When God comes again to Jesus’ followers, days after Jesus had ascended into heaven, the images are provocative, violent, and stirring: the sound the disciples hear is “the rush of a violent wind” and “divided tongues, as of fire, appeared among them.” (Acts 2)  Fire is, here, a lively and animating force, giving them new capacity and spirited courage.  But it’s also, as we’ve seen in the book of nature, a destructive, crippling force.  This image of God’s revelation is profound when understood in both of those senses.  This is how God comes to us, a fire which burns off the dust and dross of our old life but also, we fear, consuming it entirely – even destroying that which we hold on to and treasure, that which we feel might save us in time.  There is new life in this living God; we know that in our minds, at least.  But it’s hard to think about salvation when the old-growth forest of your private world is being ripped through with the licking flames of the Holy Spirit.

Perhaps it’s too much to ask us to become, spiritually, fire dependent.  There are those Christians today and throughout the ages who do a much better job of relying and depending on that devastating fire – the Pentecostals of today are very much related to the mystics in the Christian tradition.

Even if we’re not fire dependent, though, we could stand to be a little less fire averse.  While it’s true that fires have long been a part of a given forest’s internal ecosystem, and that all of this happened long before we came on the scene, it’s not necessarily the same as the devastating tragedies we witness summer after summer, destroying homes, in some cases taking lives, and altogether wreaking havoc in the American southwest.  Historically, at least, these were small and somewhat more contained fires, helping the ecosystem get rid of waste and nourish the soil; Peterson notes, in Evergreen, “they traveled close to the ground [and] most of these fires were not very intense.”  “By contrast,” he continues, “the crown fires that now frequent the Southwest don’t have any redeeming value.
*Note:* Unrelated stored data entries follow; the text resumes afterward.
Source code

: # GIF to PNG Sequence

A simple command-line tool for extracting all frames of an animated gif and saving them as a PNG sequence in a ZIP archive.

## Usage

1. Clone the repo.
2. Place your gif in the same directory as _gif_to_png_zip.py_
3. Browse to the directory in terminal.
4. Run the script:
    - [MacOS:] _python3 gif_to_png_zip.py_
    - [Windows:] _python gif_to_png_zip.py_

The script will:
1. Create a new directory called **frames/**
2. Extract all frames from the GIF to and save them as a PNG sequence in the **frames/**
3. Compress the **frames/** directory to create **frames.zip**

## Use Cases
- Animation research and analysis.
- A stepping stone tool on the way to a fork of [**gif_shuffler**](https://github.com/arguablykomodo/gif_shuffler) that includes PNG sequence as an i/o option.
In fact, their ferocity is difficult to comprehend: flames moving fast enough to overrun birds in flight, burning hot enough to crack boulders, melting topsoil’s organic layer into a waxy glaze that is impervious to water. The flooding that follows often strips stream channels to bedrock, washing away every vestige of fish habitat.  So the irony: our early attempts to contain wildfire—a societal decision made some 80 years ago— simply postponed the unexpected but inevitable return of even larger fires and more destructive fires.”
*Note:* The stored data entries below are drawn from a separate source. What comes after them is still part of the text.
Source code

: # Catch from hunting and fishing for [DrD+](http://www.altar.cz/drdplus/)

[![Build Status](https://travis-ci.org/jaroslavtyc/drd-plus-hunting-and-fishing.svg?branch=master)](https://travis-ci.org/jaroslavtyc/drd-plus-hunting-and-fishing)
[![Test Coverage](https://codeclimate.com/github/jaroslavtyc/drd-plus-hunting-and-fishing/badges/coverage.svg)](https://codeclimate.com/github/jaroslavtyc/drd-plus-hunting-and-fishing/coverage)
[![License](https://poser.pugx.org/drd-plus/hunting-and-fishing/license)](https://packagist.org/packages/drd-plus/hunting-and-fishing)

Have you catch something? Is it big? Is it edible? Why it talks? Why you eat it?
The irony indeed is that, like in the natural order of things, we have so tried to make ourselves immune to the kind of low-level flames which are, in fact, good and healthy that we’ve actually brought about even more devastating and consuming fires.  The attempt to make oneself more fire averse will, in the end, be one’s own downfall.  Even if we can’t make ourselves, like those mystics of old, reliant on the Spirit’s flame, we’d be wise to find ways to make our spirits and hearts a whole lot less averse to Her power.

It’s much more godly and, I’d say, a whole lot easier to live this way, anyway.  It’s healthy to have a form of spirituality that is open, not closed; inquisitive, not dismissive; willing to be changed or taken in new directions, not averse or resistant.  If you are rooted in God and you trust God, wholeheartedly, what seems new or different is actually part of God’s drawing out the story of redemption. In fact, this is what it means to follow and worship a living God.  I’ve always valued what the church historian Jaroslav Pelikan once said: “Tradition is the living faith of the dead; traditionalism is the dead faith of the living.”
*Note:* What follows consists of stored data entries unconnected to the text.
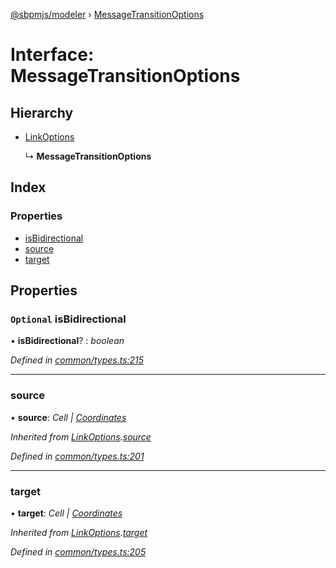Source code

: [@sbpmjs/modeler](../README.md) › [MessageTransitionOptions](messagetransitionoptions.md)

# Interface: MessageTransitionOptions

## Hierarchy

* [LinkOptions](linkoptions.md)

  ↳ **MessageTransitionOptions**

## Index

### Properties

* [isBidirectional](messagetransitionoptions.md#optional-isbidirectional)
* [source](messagetransitionoptions.md#source)
* [target](messagetransitionoptions.md#target)

## Properties

### `Optional` isBidirectional

• **isBidirectional**? : *boolean*

*Defined in [common/types.ts:215](https://github.com/mkolodiy/sbpmjs/blob/51ad125/packages/sbpm-modeler/lib/common/types.ts#L215)*

___

###  source

• **source**: *Cell | [Coordinates](coordinates.md)*

*Inherited from [LinkOptions](linkoptions.md).[source](linkoptions.md#source)*

*Defined in [common/types.ts:201](https://github.com/mkolodiy/sbpmjs/blob/51ad125/packages/sbpm-modeler/lib/common/types.ts#L201)*

___

###  target

• **target**: *Cell | [Coordinates](coordinates.md)*

*Inherited from [LinkOptions](linkoptions.md).[target](linkoptions.md#target)*

*Defined in [common/types.ts:205](https://github.com/mkolodiy/sbpmjs/blob/51ad125/packages/sbpm-modeler/lib/common/types.ts#L205)*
On this point, I find the response of the crowd in Acts 2 interesting: most of those who heard the apostles speaking different languages were, scripture records, “amazed and perplexed.” They were also honest, saying to themselves and one another: “What does this mean?”  That’s a perfectly normal question for an odd, unexpected, even chaotic series of events.  But we often leap-frog over that question on our way to judgmental interpretation or our own spin (or uncritically adopting another’s spin).  Even on that first Pentecost, not all were so open-minded.  Some, maybe more than some sneared and in their negative judgment automatically dismissed the event, labelling the apostles a bunch of drunks: “They are filled with new wine.”

At that, Peter preaches a pretty thorough sermon.  Over the years, I’ve read Peter’s sermon as a definitive, erudite, and bold exposition of the faith, only it’s now a faith revealed in an astonishingly different way.  To be honest, that kind of spirituality can be off-putting, as well.  Those who are ‘spiritual but not religious’ aren’t necessarily looking for the answers, given in black-and-white, and if we read Peter’s sermon as a kind of take it or leave it proposition, we might as well leave behind an increasingly vocal majority of American people who genuinely want what we call the Holy Spirit but, in equal measures, are tired of Christian dogma and assertiveness.  Outside these doors and, I know, sitting in these pews are people who are genuinely looking for a community of seekers, a gathering of ordinary folks who want to live with the questions and wonder, together: “What does this mean?”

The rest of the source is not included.